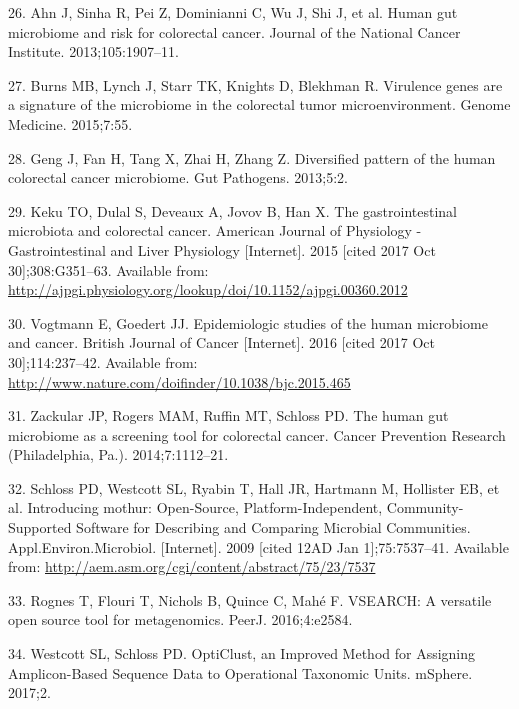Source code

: \documentclass[12pt,]{article}
\begin{document}
\hypertarget{ref-ahn_human_2013}{}
26. Ahn J, Sinha R, Pei Z, Dominianni C, Wu J, Shi J, et al. Human gut
microbiome and risk for colorectal cancer. Journal of the National
Cancer Institute. 2013;105:1907--11.

\hypertarget{ref-burns_virulence_2015}{}
27. Burns MB, Lynch J, Starr TK, Knights D, Blekhman R. Virulence genes
are a signature of the microbiome in the colorectal tumor
microenvironment. Genome Medicine. 2015;7:55.

\hypertarget{ref-geng_diversified_2013}{}
28. Geng J, Fan H, Tang X, Zhai H, Zhang Z. Diversified pattern of the
human colorectal cancer microbiome. Gut Pathogens. 2013;5:2.

\hypertarget{ref-keku_gastrointestinal_2015}{}
29. Keku TO, Dulal S, Deveaux A, Jovov B, Han X. The gastrointestinal
microbiota and colorectal cancer. American Journal of Physiology -
Gastrointestinal and Liver Physiology {[}Internet{]}. 2015 {[}cited 2017
Oct 30{]};308:G351--63. Available from:
\url{http://ajpgi.physiology.org/lookup/doi/10.1152/ajpgi.00360.2012}

\hypertarget{ref-vogtmann_epidemiologic_2016}{}
30. Vogtmann E, Goedert JJ. Epidemiologic studies of the human
microbiome and cancer. British Journal of Cancer {[}Internet{]}. 2016
{[}cited 2017 Oct 30{]};114:237--42. Available from:
\url{http://www.nature.com/doifinder/10.1038/bjc.2015.465}

\hypertarget{ref-zackular_human_2014}{}
31. Zackular JP, Rogers MAM, Ruffin MT, Schloss PD. The human gut
microbiome as a screening tool for colorectal cancer. Cancer Prevention
Research (Philadelphia, Pa.). 2014;7:1112--21.

\hypertarget{ref-schloss_introducing_2009}{}
32. Schloss PD, Westcott SL, Ryabin T, Hall JR, Hartmann M, Hollister
EB, et al. Introducing mothur: Open-Source, Platform-Independent,
Community-Supported Software for Describing and Comparing Microbial
Communities. Appl.Environ.Microbiol. {[}Internet{]}. 2009 {[}cited 12AD
Jan 1{]};75:7537--41. Available from:
\url{http://aem.asm.org/cgi/content/abstract/75/23/7537}

\hypertarget{ref-rognes_vsearch_2016}{}
33. Rognes T, Flouri T, Nichols B, Quince C, Mahé F. VSEARCH: A
versatile open source tool for metagenomics. PeerJ. 2016;4:e2584.

\hypertarget{ref-westcott_opticlust_2017}{}
34. Westcott SL, Schloss PD. OptiClust, an Improved Method for Assigning
Amplicon-Based Sequence Data to Operational Taxonomic Units. mSphere.
2017;2.
\end{document}
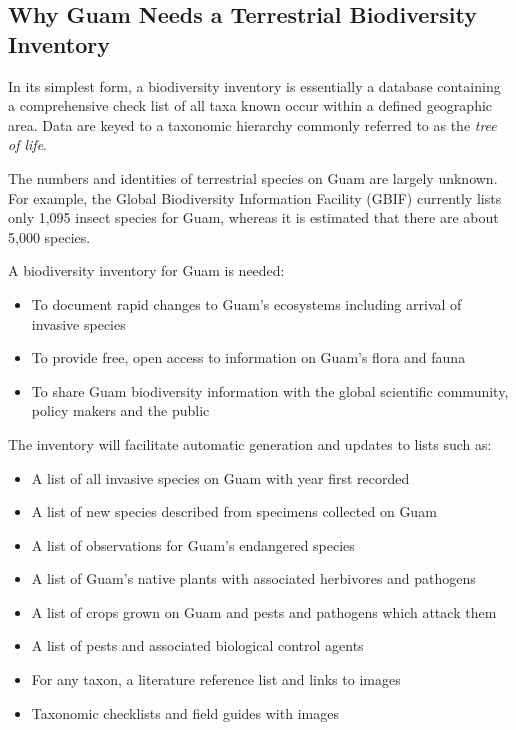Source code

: \documentclass[12pt,letterpaper,english,bibliography=totocnumbered, abstract=on]{scrartcl}
\begin{document}
\subsection{Why Guam Needs a Terrestrial Biodiversity Inventory}

In its simplest form, a biodiversity inventory is essentially a database containing a comprehensive check list of all taxa known occur within a defined geographic area. Data are keyed to a taxonomic hierarchy commonly referred to as the \textit{tree of life}. 

The numbers and identities of terrestrial species on Guam are largely unknown. For example, the Global Biodiversity Information Facility (GBIF) currently lists only 1,095 insect species for Guam, whereas it is estimated that there are about 5,000 species.

A biodiversity inventory for Guam is needed:

\begin{itemize}
	\item To document rapid changes to Guam’s ecosystems including arrival of invasive species
	\item To provide free, open access to information on Guam’s flora and fauna
	\item To share Guam biodiversity information with the global scientific community, policy makers and the public
\end{itemize}

The inventory will facilitate automatic generation and updates to lists such as:
\begin{itemize}
	\item A list of all invasive species on Guam with year first recorded
	\item A list of new species described from specimens collected on Guam
	\item A list of observations for Guam’s endangered species
	\item A list of Guam’s native plants with associated herbivores and pathogens
	\item A list of crops grown on Guam and pests and pathogens which attack them
	\item A list of pests and associated biological control agents
	\item For any taxon, a literature reference list and links to images
	\item Taxonomic checklists and field guides with images
\end{itemize}
\end{document}
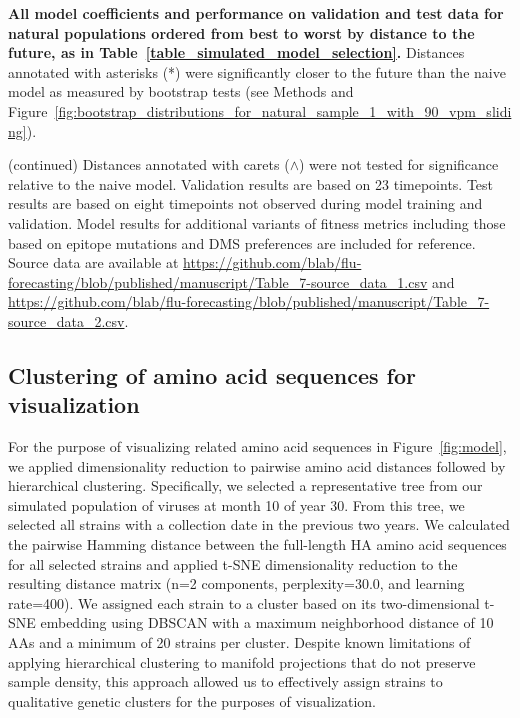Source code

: \begin{table}
  \begin{center}
    \scalebox{0.85}{
        
    }
    \caption[{All model coefficients and performance on validation and test data for natural populations ordered from best to worst by distance to the future, as in Table~\ref{table_simulated_model_selection}.}]{
      {\bf All model coefficients and performance on validation and test data for natural populations ordered from best to worst by distance to the future, as in Table~\ref{table_simulated_model_selection}.}
      Distances annotated with asterisks (*) were significantly closer to the future than the naive model as measured by bootstrap tests (see Methods and Figure~\ref{fig:bootstrap_distributions_for_natural_sample_1_with_90_vpm_sliding}).
    }
    \label{table:complete_natural_model_selection}
  \end{center}

\end{table}

\begin{table}\ContinuedFloat
  \caption[{}]{(continued)
    Distances annotated with carets ($\wedge$) were not tested for significance relative to the naive model.
    Validation results are based on 23 timepoints.
    Test results are based on eight timepoints not observed during model training and validation.
    Model results for additional variants of fitness metrics including those based on epitope mutations and DMS preferences are included for reference.
    Source data are available at \url{https://github.com/blab/flu-forecasting/blob/published/manuscript/Table_7-source_data_1.csv} and \url{https://github.com/blab/flu-forecasting/blob/published/manuscript/Table_7-source_data_2.csv}.
  }
\end{table}

\subsection{Clustering of amino acid sequences for visualization}

For the purpose of visualizing related amino acid sequences in Figure~\ref{fig:model}, we applied dimensionality reduction to pairwise amino acid distances followed by hierarchical clustering.
Specifically, we selected a representative tree from our simulated population of viruses at month 10 of year 30.
From this tree, we selected all strains with a collection date in the previous two years.
We calculated the pairwise Hamming distance between the full-length HA amino acid sequences for all selected strains and applied t-SNE dimensionality reduction \citep{vanDerMaaten2008} to the resulting distance matrix (n=2 components, perplexity=30.0, and learning rate=400).
We assigned each strain to a cluster based on its two-dimensional t-SNE embedding using DBSCAN \citep{Ester1996} with a maximum neighborhood distance of 10 AAs and a minimum of 20 strains per cluster.
Despite known limitations of applying hierarchical clustering to manifold projections that do not preserve sample density, this approach allowed us to effectively assign strains to qualitative genetic clusters for the purposes of visualization.

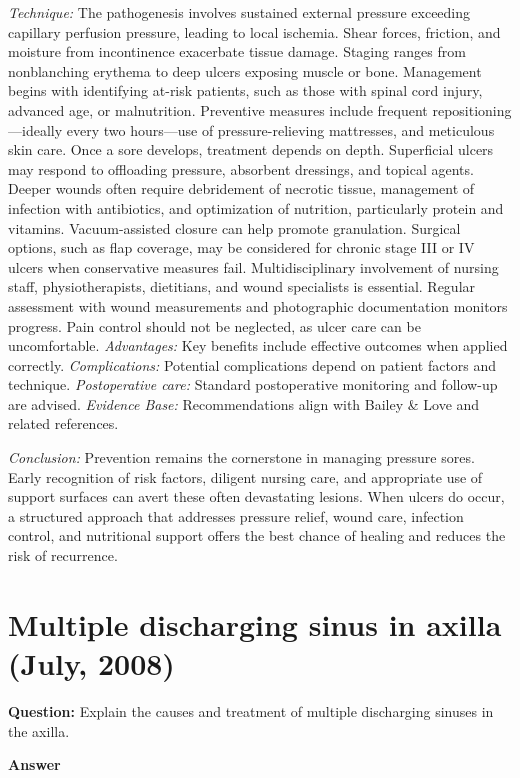 \documentclass{article}
\begin{document}
\emph{Technique:} The pathogenesis involves sustained external pressure exceeding capillary perfusion pressure, leading to local ischemia. Shear forces, friction, and moisture from incontinence exacerbate tissue damage. Staging ranges from nonblanching erythema to deep ulcers exposing muscle or bone. Management begins with identifying at-risk patients, such as those with spinal cord injury, advanced age, or malnutrition. Preventive measures include frequent repositioning—ideally every two hours—use of pressure-relieving mattresses, and meticulous skin care. Once a sore develops, treatment depends on depth. Superficial ulcers may respond to offloading pressure, absorbent dressings, and topical agents. Deeper wounds often require debridement of necrotic tissue, management of infection with antibiotics, and optimization of nutrition, particularly protein and vitamins. Vacuum-assisted closure can help promote granulation. Surgical options, such as flap coverage, may be considered for chronic stage III or IV ulcers when conservative measures fail. Multidisciplinary involvement of nursing staff, physiotherapists, dietitians, and wound specialists is essential. Regular assessment with wound measurements and photographic documentation monitors progress. Pain control should not be neglected, as ulcer care can be uncomfortable.
\emph{Advantages:} Key benefits include effective outcomes when applied correctly.
\emph{Complications:} Potential complications depend on patient factors and technique.
\emph{Postoperative care:} Standard postoperative monitoring and follow-up are advised.
\emph{Evidence Base:} Recommendations align with Bailey & Love and related references.

\emph{Conclusion:} Prevention remains the cornerstone in managing pressure sores. Early recognition of risk factors, diligent nursing care, and appropriate use of support surfaces can avert these often devastating lesions. When ulcers do occur, a structured approach that addresses pressure relief, wound care, infection control, and nutritional support offers the best chance of healing and reduces the risk of recurrence.


\section{Multiple discharging sinus in axilla (July, 2008)}

\textbf{Question:} Explain the causes and treatment of multiple discharging sinuses in the axilla.

\textbf{Answer}
\end{document}
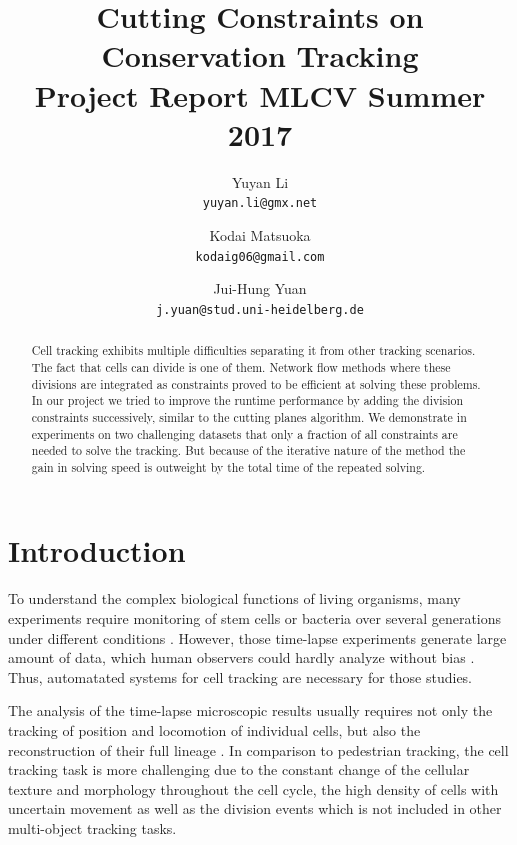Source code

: \documentclass[10pt,twocolumn,letterpaper]{article}
\begin{document}
\title{Cutting Constraints on Conservation Tracking\\
  \large{Project Report MLCV Summer 2017}
}

\author{
Yuyan Li\\
{\tt\small yuyan.li@gmx.net}
\and
Kodai Matsuoka\\
{\tt\small kodaig06@gmail.com}
\and
Jui-Hung Yuan\\
{\tt\small j.yuan@stud.uni-heidelberg.de}
}

\maketitle

\begin{abstract}
  Cell tracking exhibits multiple difficulties separating it from other tracking scenarios. The fact that cells can divide is one of them. Network flow methods where these divisions are integrated as constraints proved to be efficient at solving these problems. In our project we tried to improve the runtime performance by adding the division constraints successively, similar to the cutting planes algorithm. We demonstrate in experiments on two challenging datasets that only a fraction of all constraints are needed to solve the tracking. But because of the iterative nature of the method the gain in solving speed is outweight by the total time of the repeated solving.
\end{abstract}

\section{Introduction}

To understand the complex biological functions of living organisms, many experiments require monitoring of stem cells or bacteria over several generations under different conditions  \cite{elowitz2002stochastic, schroeder2011long}. However, those time-lapse experiments generate large amount of data, which human observers could hardly analyze without bias \cite{wu2010microscope}. Thus, automatated systems for cell tracking are necessary for those studies.

The analysis of the time-lapse microscopic results usually requires not only the tracking of position and locomotion of individual cells, but also the reconstruction of their full lineage \cite{amat2013towards}. In comparison to pedestrian tracking, the cell tracking task is more challenging due to the constant change of the cellular texture and morphology throughout the cell cycle, the high density of cells with uncertain movement as well as the division events which is not included in other multi-object tracking tasks.
\end{document}
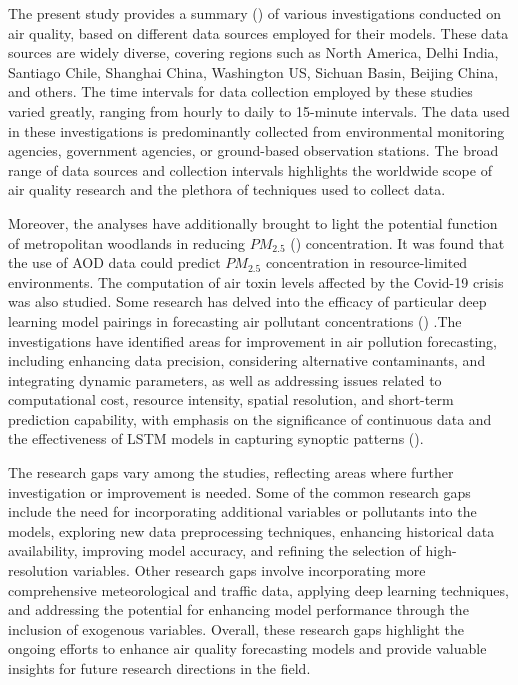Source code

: \documentclass[a4paper, fleqn]{cas-sc}
\theoremstyle{definition}
\theoremstyle{remark}
\begin{document}
The present study provides a summary () of various investigations conducted on air quality, based on different data sources employed for their models. These data sources are widely diverse, covering regions such as North America, Delhi India, Santiago Chile, Shanghai China, Washington US, Sichuan Basin, Beijing China, and others. The time intervals for data collection employed by these studies varied greatly, ranging from hourly to daily to 15-minute intervals. The data used in these investigations is predominantly collected from environmental monitoring agencies, government agencies, or ground-based observation stations. The broad range of data sources and collection intervals highlights the worldwide scope of air quality research and the plethora of techniques used to collect data.

Moreover,  the analyses have additionally brought to light the potential function of metropolitan woodlands in reducing $PM_{2.5}$ (\cite{kumar2022deep}) concentration. It was found that the use of AOD data could predict $PM_{2.5}$ concentration in resource-limited environments. The computation of air toxin levels affected by the Covid-19 crisis was also studied. Some research has delved into the efficacy of particular deep learning model pairings in forecasting air pollutant concentrations (\cite{du2019deep}) .The investigations have identified areas for improvement in air pollution forecasting,  including enhancing data precision,  considering alternative contaminants,  and integrating dynamic parameters,  as well as addressing issues related to computational cost,  resource intensity,  spatial resolution,  and short-term prediction capability,  with emphasis on the significance of continuous data and the effectiveness of LSTM models in capturing synoptic patterns (\cite{ZHANG2022134890}).

The research gaps vary among the studies, reflecting areas where further investigation or improvement is needed. Some of the common research gaps include the need for incorporating additional variables or pollutants into the models, exploring new data preprocessing techniques, enhancing historical data availability, improving model accuracy, and refining the selection of high-resolution variables. Other research gaps involve incorporating more comprehensive meteorological and traffic data, applying deep learning techniques, and addressing the potential for enhancing model performance through the inclusion of exogenous variables. Overall, these research gaps highlight the ongoing efforts to enhance air quality forecasting models and provide valuable insights for future research directions in the field.
\end{document}
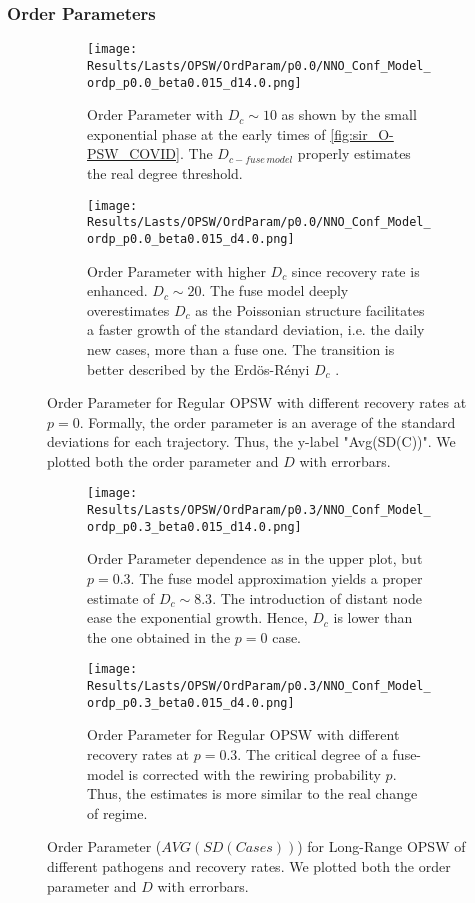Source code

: \documentclass[a4paper,10pt, oneside]{book} %
\theoremstyle{definition}
\begin{document}
\clearpage
\restoregeometry
\subsubsection*{Order Parameters}
\begin{figure}[t]
	\begin{subfigure}[t]{0.48\linewidth}
		\centering
		\texttt{[image: Results/Lasts/OPSW/OrdParam/p0.0/NNO\_Conf\_Model\_ordp\_p0.0\_beta0.015\_d14.0.png]} 
		\caption{Order Parameter with $D_c \sim 10$ as shown by the small exponential phase at the early times of \autoref{fig:sir_O-PSW_COVID}. The $ D_{c-fuse\, model}$ properly estimates the real degree threshold.}
		\label{fig:Ordp_OPSW_COVID19_D14}
	\end{subfigure}
	\hfill
	\begin{subfigure}[t]{0.48\linewidth}
		\centering
		\texttt{[image: Results/Lasts/OPSW/OrdParam/p0.0/NNO\_Conf\_Model\_ordp\_p0.0\_beta0.015\_d4.0.png]}
		\caption{Order Parameter with higher $D_c$ since recovery rate is enhanced. $D_c \sim 20$.
		The fuse model deeply overestimates $ D_c$ as the Poissonian structure facilitates a faster growth of the standard deviation, i.e. the daily new cases, more than a fuse one. The transition is better described by the Erdös-Rényi $ D_c$ .}
		\label{fig:Ordp_OPSW_highmu_COVID19}
	\end{subfigure}
	\caption{Order Parameter for Regular OPSW with different recovery rates at $p = 0$. Formally, the order parameter is an average of the standard deviations for each trajectory. Thus, the y-label "Avg(SD(C))". We plotted both the order parameter and $D$ with errorbars.}
	\label{fig:Ordp_OPSW_COVID19_panel}
\end{figure}

\begin{figure}[t]
	\begin{subfigure}[t]{0.48\linewidth}
		\texttt{[image: Results/Lasts/OPSW/OrdParam/p0.3/NNO\_Conf\_Model\_ordp\_p0.3\_beta0.015\_d14.0.png]}
		\caption{Order Parameter dependence as in the upper plot, but $ p = 0.3$. The fuse model approximation yields a proper estimate of $ D_c \sim 8.3$. The introduction of distant node ease the exponential growth. Hence, $ D_c$ is lower than the one obtained in the $ p = 0$ case.}
		\label{fig:Ordp_OPSW_Dc8.3_p0.3}
	\end{subfigure}
	\hfill
	\begin{subfigure}[t]{0.48\linewidth}
		\texttt{[image: Results/Lasts/OPSW/OrdParam/p0.3/NNO\_Conf\_Model\_ordp\_p0.3\_beta0.015\_d4.0.png]}
		\caption{Order Parameter for Regular OPSW with different recovery rates at $p = 0.3$.
		The critical degree of a fuse-model is corrected with the rewiring probability $ p$. Thus, the estimates is more similar to the real change of regime.}
		\label{fig:Ordp_OPSW_highmu_p0.3}
	\end{subfigure}
	\caption{Order Parameter ($ AVG(SD(Cases)) $) for Long-Range OPSW of different pathogens and recovery rates. We plotted both the order parameter and $D$ with errorbars.}
	\label{fig:Ordp_OPSW_COVID19_p0.3_panel}
\end{figure}
\end{document}
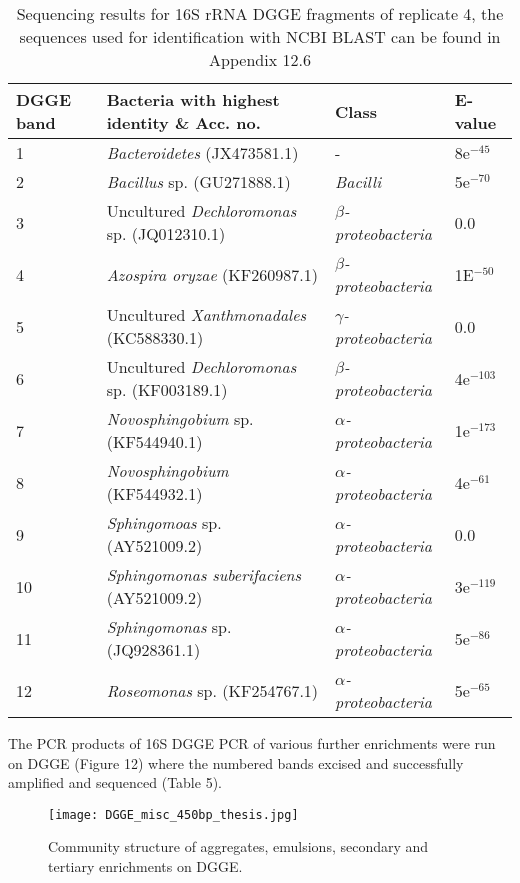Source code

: \documentclass{article}
\begin{document}
\begin{table}
\begin{tabular}{ | l | p{7.8cm} | p{3cm} | l | }
\hline
DGGE band & Bacteria with highest identity \& Acc. no. & Class & E-value \\
\hline
1   &  \emph{Bacteroidetes} (JX473581.1) & - & 8e$^{-45}$ \\
\hline
2  & \emph{Bacillus} sp. (GU271888.1) & \emph{Bacilli} & 5e$^{-70}$ \\
\hline
3 & Uncultured \emph{Dechloromonas} sp. (JQ012310.1) & \emph{$\beta$-proteobacteria} & 0.0 \\
\hline
4 & \emph{Azospira oryzae} (KF260987.1) & \emph{$\beta$-proteobacteria} & 1E$^{-50}$ \\
\hline
5 & Uncultured \emph{Xanthmonadales} (KC588330.1) & \emph{$\gamma$-proteobacteria} & 0.0 \\
\hline
6 & Uncultured \emph{Dechloromonas} sp. (KF003189.1) & \emph{$\beta$-proteobacteria} & 4e$^{-103}$ \\
\hline
7 & \emph{Novosphingobium} sp. (KF544940.1) & \emph{$\alpha$-proteobacteria} & 1e$^{-173}$ \\
\hline
8 & \emph{Novosphingobium} (KF544932.1) & \emph{$\alpha$-proteobacteria} & 4e$^{-61}$ \\
\hline
9 & \emph{Sphingomoas} sp. (AY521009.2) & \emph{$\alpha$-proteobacteria} & 0.0 \\
\hline
10 & \emph{Sphingomonas suberifaciens} (AY521009.2) & \emph{$\alpha$-proteobacteria} & 3e$^{-119}$ \\
\hline
11 & \emph{Sphingomonas} sp. (JQ928361.1) & \emph{$\alpha$-proteobacteria} & 5e$^{-86}$ \\
\hline
12 & \emph{Roseomonas} sp.  (KF254767.1) & \emph{$\alpha$-proteobacteria} & 5e$^{-65}$ \\
\hline
\end{tabular}
\caption{Sequencing results for 16S rRNA DGGE fragments of replicate 4, the sequences used for identification with NCBI BLAST can be found in Appendix 12.6}
\end{table}

The PCR products of 16S DGGE PCR  of various further enrichments were run on DGGE (Figure 12) where the numbered bands excised and successfully amplified and sequenced (Table 5).

\begin{figure}
\texttt{[image: DGGE\_misc\_450bp\_thesis.jpg]}
\caption{Community structure of aggregates, emulsions, secondary and tertiary enrichments on DGGE.}
\end{figure}
\end{document}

## INSTRUCTIONS TO FOLLOW
Nothing but lines that contain "microbiome" should appear in the answer. Copy each from the records.

## ANSWER AREA
microbiome and risk for colorectal cancer. Journal of the National
are a signature of the microbiome in the colorectal tumor
human colorectal cancer microbiome. Gut Pathogens. 2013;5:2.
microbiome and cancer. British Journal of Cancer {[}Internet{]}. 2016
microbiome as a screening tool for colorectal cancer. Cancer Prevention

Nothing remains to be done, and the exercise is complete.